平成27年07月27日
弁護士 藤 野 恵 介
答え 協議の場と考えてください。
1 裁判沙汰とは
法律相談を受けていると、「裁判沙汰はちょっと避けたい」「裁判沙汰は情けない」などという発言を耳にします。本来裁判沙汰とは、裁判所で訴訟事件として取り扱われることを意味します。しかし、どうやら相談に来られる方にとっては、調停も何もかも含めて、裁判所の関与する手続は全て「裁判沙汰」のようです。
2 誤った認識
裁判沙汰になることは、情けないことなのでしょうか。どうやら、自分たちで揉め事を解決できずお上の判断に委ねることが情けないと感じる方がおられるようです。また、自分で揉め事を解決できないような企業を情けない企業であると感じる方もおられるようです。しかし、そのような感覚は過去のものとなりつつあるのではないでしょうか。
3 正々堂々と
私の目からみれば、自分たちでこそこそと、豪腕を用いて、あるいは、偉い人に任せて解決する傾向にある企業の方が、よっぽど信用できません。後ろめたいところのない企業は、裁判所を使うことを恐れません。却って、絶対に妥協できないという線を引いて、その線の内側で解決できない場合には裁判所で解決するものです。
4 出る必要
実際、法律相談を受けていても、相談者が必要以上に妥協している場合があります。そこまで妥協する必要があるほどの落ち度があるのかと問うと、そこまでの落ち度はない場合がよくあります。そのような相談者は、自分が妥協してでも丸く収まればそれでよいと考えるようです。また、そういう相談者は、決まって、相手方に「出るとこに出ても良い」という脅しをかけられています。特に後ろめたいところがないのでしたら、出るとこに出るべきです。
5 裁判のすすめ
過去に当コラムにて触れましたとおり、裁判所で行われるのは訴訟のみではありません。

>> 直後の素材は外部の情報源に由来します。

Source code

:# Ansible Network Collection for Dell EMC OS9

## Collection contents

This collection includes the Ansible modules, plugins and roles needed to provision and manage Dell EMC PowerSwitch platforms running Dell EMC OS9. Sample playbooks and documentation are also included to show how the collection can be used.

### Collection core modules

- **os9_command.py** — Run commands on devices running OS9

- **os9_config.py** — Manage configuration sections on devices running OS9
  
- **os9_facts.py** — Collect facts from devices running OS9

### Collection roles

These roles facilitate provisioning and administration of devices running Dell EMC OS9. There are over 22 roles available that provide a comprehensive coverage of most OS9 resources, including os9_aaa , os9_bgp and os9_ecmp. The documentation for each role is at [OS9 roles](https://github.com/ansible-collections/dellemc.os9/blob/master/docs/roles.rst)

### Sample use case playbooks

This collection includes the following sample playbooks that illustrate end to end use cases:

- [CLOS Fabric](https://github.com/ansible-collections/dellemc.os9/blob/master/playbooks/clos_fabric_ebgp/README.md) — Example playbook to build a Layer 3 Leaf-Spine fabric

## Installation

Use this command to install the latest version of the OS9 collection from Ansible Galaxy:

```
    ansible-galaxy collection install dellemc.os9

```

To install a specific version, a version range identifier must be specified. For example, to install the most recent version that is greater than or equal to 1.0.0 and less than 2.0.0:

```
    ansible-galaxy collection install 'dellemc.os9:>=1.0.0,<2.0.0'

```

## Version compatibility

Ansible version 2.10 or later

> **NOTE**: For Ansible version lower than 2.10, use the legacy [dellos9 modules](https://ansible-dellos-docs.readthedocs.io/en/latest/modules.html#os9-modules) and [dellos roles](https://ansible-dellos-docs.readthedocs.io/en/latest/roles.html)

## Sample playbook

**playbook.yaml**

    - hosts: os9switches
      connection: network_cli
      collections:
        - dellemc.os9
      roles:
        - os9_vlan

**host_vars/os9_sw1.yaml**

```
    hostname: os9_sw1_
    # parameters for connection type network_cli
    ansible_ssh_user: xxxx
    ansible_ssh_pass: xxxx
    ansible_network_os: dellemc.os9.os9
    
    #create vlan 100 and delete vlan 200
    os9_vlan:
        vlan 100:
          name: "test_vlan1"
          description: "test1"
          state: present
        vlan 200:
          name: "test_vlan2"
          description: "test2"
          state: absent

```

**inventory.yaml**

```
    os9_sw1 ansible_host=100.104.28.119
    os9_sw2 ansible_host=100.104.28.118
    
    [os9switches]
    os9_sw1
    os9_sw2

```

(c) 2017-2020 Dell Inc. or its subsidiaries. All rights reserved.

また、訴訟であっても、直ちに判決となる事案は少なく、通常は和解に向けた協議が行われるものです。したがって、裁判沙汰は、単に白黒をつける場ではなく、協議の場であると言えます。しかも、その協議には裁判所が関与しますので、法的に通るはずのない「難癖」は排除されます。
6 弁護士の関与
先ほどのように不当な妥協に応じかけている相談者からの依頼は、気分的には受けやすいものです。なぜなら、そのような依頼者の案件は、実際にはそこまでへりくだる必要がない場合が多いですし、また、そのような依頼者は、ある程度の支払を覚悟しているので話をまとめやすいからです。実際に弁護士に依頼するかどうかは別として、一度相談してみることが重要です。
※なお,ここでの記述は,あくまでも私個人の意見ですので,その点,ご了解ください。